START EXERCISE DATA

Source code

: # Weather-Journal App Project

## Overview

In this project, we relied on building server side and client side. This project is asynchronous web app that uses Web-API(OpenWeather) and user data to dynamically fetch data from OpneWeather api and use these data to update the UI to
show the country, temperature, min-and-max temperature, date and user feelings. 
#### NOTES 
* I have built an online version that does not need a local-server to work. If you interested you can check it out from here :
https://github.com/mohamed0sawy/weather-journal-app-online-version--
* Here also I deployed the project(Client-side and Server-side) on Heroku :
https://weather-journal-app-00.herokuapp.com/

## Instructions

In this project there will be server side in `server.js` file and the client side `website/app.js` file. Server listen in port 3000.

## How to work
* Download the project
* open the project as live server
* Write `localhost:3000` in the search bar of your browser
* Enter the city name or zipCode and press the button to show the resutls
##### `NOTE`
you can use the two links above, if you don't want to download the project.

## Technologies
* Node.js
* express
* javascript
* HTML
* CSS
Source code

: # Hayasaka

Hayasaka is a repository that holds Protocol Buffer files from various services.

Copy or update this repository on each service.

END EXERCISE DATA

● **AIM OF THE TASK**
Copy every line of the data that carries the word "online".

● **OUTPUT OF THE TASK**
* I have built an online version that does not need a local-server to work. If you interested you can check it out from here :
https://github.com/mohamed0sawy/weather-journal-app-online-version--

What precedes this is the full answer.